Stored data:
☆ ☆ ☆ ☆ ☆ ☆ ☆

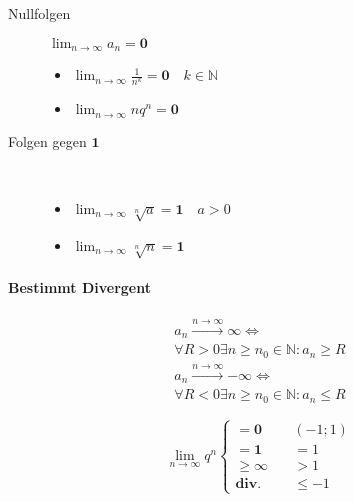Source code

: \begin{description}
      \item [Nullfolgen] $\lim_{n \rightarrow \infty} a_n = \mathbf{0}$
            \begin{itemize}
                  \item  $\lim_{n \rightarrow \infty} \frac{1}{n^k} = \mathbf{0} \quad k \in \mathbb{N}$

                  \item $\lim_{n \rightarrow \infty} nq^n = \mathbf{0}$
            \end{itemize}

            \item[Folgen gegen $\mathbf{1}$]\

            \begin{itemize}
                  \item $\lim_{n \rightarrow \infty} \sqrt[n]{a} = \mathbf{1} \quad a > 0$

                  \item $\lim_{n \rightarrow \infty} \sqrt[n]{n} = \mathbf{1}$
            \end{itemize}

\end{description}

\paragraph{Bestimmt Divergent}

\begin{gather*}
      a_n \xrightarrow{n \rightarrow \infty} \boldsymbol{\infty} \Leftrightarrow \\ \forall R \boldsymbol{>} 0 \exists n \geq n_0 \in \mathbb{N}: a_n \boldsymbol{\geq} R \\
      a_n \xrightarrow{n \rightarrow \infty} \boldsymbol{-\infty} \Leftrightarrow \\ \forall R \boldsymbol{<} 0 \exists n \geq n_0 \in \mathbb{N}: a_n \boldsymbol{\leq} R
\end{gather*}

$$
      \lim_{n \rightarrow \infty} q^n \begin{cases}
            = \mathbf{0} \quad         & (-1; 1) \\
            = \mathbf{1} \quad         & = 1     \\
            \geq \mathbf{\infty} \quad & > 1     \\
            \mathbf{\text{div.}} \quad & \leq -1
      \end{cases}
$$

☆ ☆ ☆ ☆ ☆ ☆ ☆

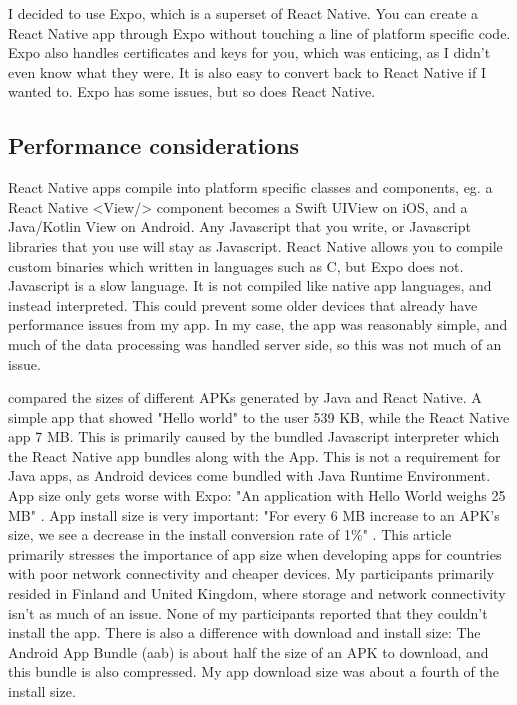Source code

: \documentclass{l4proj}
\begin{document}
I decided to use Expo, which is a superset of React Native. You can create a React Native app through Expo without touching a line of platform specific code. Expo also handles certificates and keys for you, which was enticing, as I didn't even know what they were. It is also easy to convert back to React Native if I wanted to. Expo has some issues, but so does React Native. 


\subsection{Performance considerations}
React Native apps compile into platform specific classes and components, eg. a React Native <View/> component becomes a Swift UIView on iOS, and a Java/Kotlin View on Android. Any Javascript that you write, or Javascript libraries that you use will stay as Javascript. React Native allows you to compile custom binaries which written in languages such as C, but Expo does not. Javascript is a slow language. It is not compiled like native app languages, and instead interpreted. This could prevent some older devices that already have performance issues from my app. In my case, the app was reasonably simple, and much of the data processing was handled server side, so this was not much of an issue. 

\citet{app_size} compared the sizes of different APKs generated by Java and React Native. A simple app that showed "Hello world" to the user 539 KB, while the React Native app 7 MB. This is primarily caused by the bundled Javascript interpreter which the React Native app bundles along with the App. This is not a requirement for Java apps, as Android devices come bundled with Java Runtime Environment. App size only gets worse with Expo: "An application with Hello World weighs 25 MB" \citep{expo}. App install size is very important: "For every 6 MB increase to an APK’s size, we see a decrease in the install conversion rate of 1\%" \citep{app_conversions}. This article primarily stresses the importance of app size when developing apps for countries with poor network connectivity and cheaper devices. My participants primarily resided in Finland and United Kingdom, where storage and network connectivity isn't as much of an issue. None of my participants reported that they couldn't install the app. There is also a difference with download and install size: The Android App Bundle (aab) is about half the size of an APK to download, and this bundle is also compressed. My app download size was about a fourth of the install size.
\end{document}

☆ ☆ ☆ ☆ ☆ ☆ ☆

WORK ITEM ▸ Report only how many lines in the records contain the word "description".

RESULT OF THIS EXERCISE ▸ 2